*RECORDS FOR THE EXERCISE*
---+---

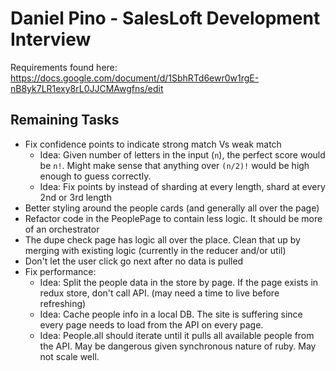 # Daniel Pino - SalesLoft Development Interview

Requirements found here: https://docs.google.com/document/d/1SbhRTd6ewr0w1rgE-nB8yk7LR1exy8rL0JJCMAwgfns/edit


## Remaining Tasks
- Fix confidence points to indicate strong match Vs weak match
  - Idea: Given number of letters in the input (`n`), the perfect score would be `n!`. Might make sense that anything over `(n/2)!` would be high enough to guess correctly.
  - Idea: Fix points by instead of sharding at every length, shard at every 2nd or 3rd length
- Better styling around the people cards (and generally all over the page)
- Refactor code in the PeoplePage to contain less logic. It should be more of an orchestrator
- The dupe check page has logic all over the place. Clean that up by merging with existing logic (currently in the reducer and/or util)
- Don't let the user click go next after no data is pulled
- Fix performance:
  - Idea: Split the people data in the store by page. If the page exists in redux store, don't call API. (may need a time to live before refreshing)
  - Idea: Cache people info in a local DB. The site is suffering since every page needs to load from the API on every page.
  - Idea: People.all should iterate until it pulls all available people from the API. May be dangerous given synchronous nature of ruby. May not scale well.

---+---

*PROBLEM TO SOLVE*
The response should be the lines from the one containing "- Idea: Given" through the last line of the data, set down exactly and with no other line.

*TASK ANSWER*
  - Idea: Given number of letters in the input (`n`), the perfect score would be `n!`. Might make sense that anything over `(n/2)!` would be high enough to guess correctly.
  - Idea: Fix points by instead of sharding at every length, shard at every 2nd or 3rd length
- Better styling around the people cards (and generally all over the page)
- Refactor code in the PeoplePage to contain less logic. It should be more of an orchestrator
- The dupe check page has logic all over the place. Clean that up by merging with existing logic (currently in the reducer and/or util)
- Don't let the user click go next after no data is pulled
- Fix performance:
  - Idea: Split the people data in the store by page. If the page exists in redux store, don't call API. (may need a time to live before refreshing)
  - Idea: Cache people info in a local DB. The site is suffering since every page needs to load from the API on every page.
  - Idea: People.all should iterate until it pulls all available people from the API. May be dangerous given synchronous nature of ruby. May not scale well.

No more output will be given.